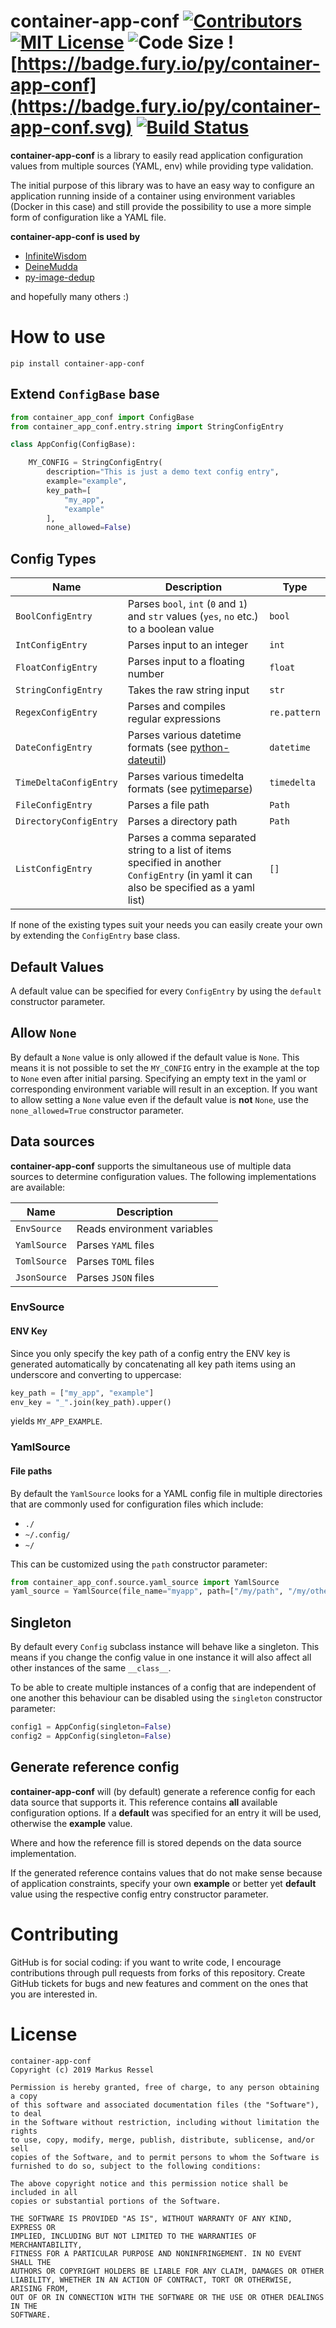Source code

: # container-app-conf [![Contributors](https://img.shields.io/github/contributors/markusressel/container-app-conf.svg)](https://github.com/markusressel/container-app-conf/graphs/contributors) [![MIT License](https://img.shields.io/github/license/markusressel/container-app-conf.svg)](/LICENSE) ![Code Size](https://img.shields.io/github/languages/code-size/markusressel/container-app-conf.svg) ![https://badge.fury.io/py/container-app-conf](https://badge.fury.io/py/container-app-conf.svg) [![Build Status](https://travis-ci.org/markusressel/container-app-conf.svg?branch=master)](https://travis-ci.org/markusressel/container-app-conf)

**container-app-conf** is a library to easily read application configuration values
from multiple sources (YAML, env) while providing type validation.

The initial purpose of this library was to have an easy way to configure
an application running inside of a container using environment variables 
(Docker in this case) and still provide the possibility to use a more simple 
form of configuration like a YAML file.

**container-app-conf is used by**
* [InfiniteWisdom](https://github.com/ekeih/InfiniteWisdom)
* [DeineMudda](https://github.com/markusressel/DeineMudda)
* [py-image-dedup](https://github.com/markusressel/py-image-dedup)

and hopefully many others :)

# How to use

```shell
pip install container-app-conf
```

## Extend `ConfigBase` base

```python
from container_app_conf import ConfigBase
from container_app_conf.entry.string import StringConfigEntry

class AppConfig(ConfigBase):

    MY_CONFIG = StringConfigEntry(
        description="This is just a demo text config entry",
        example="example",
        key_path=[
            "my_app",
            "example"
        ],
        none_allowed=False)

```

## Config Types

| Name                     | Description                              | Type     |
|--------------------------|------------------------------------------|----------|
| `BoolConfigEntry`        | Parses `bool`, `int` (`0` and `1`) and `str` values (`yes`, `no` etc.) to a boolean value | `bool` |
| `IntConfigEntry`         | Parses input to an integer | `int` |
| `FloatConfigEntry`       | Parses input to a floating number | `float` |
| `StringConfigEntry`      | Takes the raw string input | `str` |
| `RegexConfigEntry`       | Parses and compiles regular expressions | `re.pattern` |
| `DateConfigEntry`        | Parses various datetime formats (see [python-dateutil](https://github.com/dateutil/dateutil/)) | `datetime` |
| `TimeDeltaConfigEntry`   | Parses various timedelta formats (see [pytimeparse](https://github.com/wroberts/pytimeparse)) | `timedelta` |
| `FileConfigEntry`        | Parses a file path | `Path` |
| `DirectoryConfigEntry`   | Parses a directory path | `Path` |
| `ListConfigEntry`        | Parses a comma separated string to a list of items specified in another `ConfigEntry` (in yaml it can also be specified as a yaml list) | `[]` |

If none of the existing types suit your needs you can easily create your 
own by extending the `ConfigEntry` base class.

## Default Values

A default value can be specified for every `ConfigEntry` by using the
`default` constructor parameter.

## Allow `None` 

By default a `None` value is only allowed if the default value is `None`.
This means it is not possible to set the `MY_CONFIG` entry in the example
at the top to `None` even after initial parsing. Specifying an empty text
in the yaml or corresponding environment variable will result in an
exception. If you want to allow setting a `None` value even if the default 
value is **not** `None`, use the `none_allowed=True` constructor parameter.

## Data sources

**container-app-conf** supports the simultaneous use of multiple data 
sources to determine configuration values. The following 
implementations are available:

| Name                     | Description                              |
|--------------------------|------------------------------------------|
| `EnvSource`              | Reads environment variables |
| `YamlSource`             | Parses `YAML` files |
| `TomlSource`             | Parses `TOML` files |
| `JsonSource`             | Parses `JSON` files |

### EnvSource

#### ENV Key

Since you only specify the key path of a config entry the ENV
key is generated automatically by concatenating all key path items 
using an underscore and converting to uppercase:

```python
key_path = ["my_app", "example"]
env_key = "_".join(key_path).upper()
```

yields `MY_APP_EXAMPLE`.

### YamlSource

#### File paths

By default the `YamlSource` looks for a YAML config file in multiple 
directories that are commonly used for configuration files which include:

- `./`
- `~/.config/`
- `~/`

This can be customized using the `path` constructor parameter: 

```python
from container_app_conf.source.yaml_source import YamlSource
yaml_source = YamlSource(file_name="myapp", path=["/my/path", "/my/other/path"])
```

## Singleton

By default every `Config` subclass instance will behave like a 
singleton. This means if you change the config value in one instance it 
will also affect all other instances of the same `__class__`.

To be able to create multiple instances of a config that are independent 
of one another this behaviour can be disabled using the `singleton` 
constructor parameter:

```python
config1 = AppConfig(singleton=False)
config2 = AppConfig(singleton=False)
```

## Generate reference config

**container-app-conf** will (by default) generate a reference config
for each data source that supports it. This reference contains **all** 
available configuration options. If a **default** was specified for an 
entry it will be used, otherwise the **example** value.

Where and how the reference fill is stored depends on the data source
implementation.

If the generated reference contains values that do not make sense 
because of application constraints, specify your own **example** 
or better yet **default** value using the respective config entry 
constructor parameter.

# Contributing

GitHub is for social coding: if you want to write code, I encourage contributions through pull requests from forks
of this repository. Create GitHub tickets for bugs and new features and comment on the ones that you are interested in.


# License
```text
container-app-conf
Copyright (c) 2019 Markus Ressel

Permission is hereby granted, free of charge, to any person obtaining a copy
of this software and associated documentation files (the "Software"), to deal
in the Software without restriction, including without limitation the rights
to use, copy, modify, merge, publish, distribute, sublicense, and/or sell
copies of the Software, and to permit persons to whom the Software is
furnished to do so, subject to the following conditions:

The above copyright notice and this permission notice shall be included in all
copies or substantial portions of the Software.

THE SOFTWARE IS PROVIDED "AS IS", WITHOUT WARRANTY OF ANY KIND, EXPRESS OR
IMPLIED, INCLUDING BUT NOT LIMITED TO THE WARRANTIES OF MERCHANTABILITY,
FITNESS FOR A PARTICULAR PURPOSE AND NONINFRINGEMENT. IN NO EVENT SHALL THE
AUTHORS OR COPYRIGHT HOLDERS BE LIABLE FOR ANY CLAIM, DAMAGES OR OTHER
LIABILITY, WHETHER IN AN ACTION OF CONTRACT, TORT OR OTHERWISE, ARISING FROM,
OUT OF OR IN CONNECTION WITH THE SOFTWARE OR THE USE OR OTHER DEALINGS IN THE
SOFTWARE.
```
= = = = = = =
■ **About this exercise**
Your answer should be the lines above from the one containing "A default value" through the one containing "### EnvSource", copied exactly and with both ends kept.

■ **Response to the task**
A default value can be specified for every `ConfigEntry` by using the
`default` constructor parameter.

## Allow `None` 

By default a `None` value is only allowed if the default value is `None`.
This means it is not possible to set the `MY_CONFIG` entry in the example
at the top to `None` even after initial parsing. Specifying an empty text
in the yaml or corresponding environment variable will result in an
exception. If you want to allow setting a `None` value even if the default 
value is **not** `None`, use the `none_allowed=True` constructor parameter.

## Data sources

**container-app-conf** supports the simultaneous use of multiple data 
sources to determine configuration values. The following 
implementations are available:

| Name                     | Description                              |
|--------------------------|------------------------------------------|
| `EnvSource`              | Reads environment variables |
| `YamlSource`             | Parses `YAML` files |
| `TomlSource`             | Parses `TOML` files |
| `JsonSource`             | Parses `JSON` files |

### EnvSource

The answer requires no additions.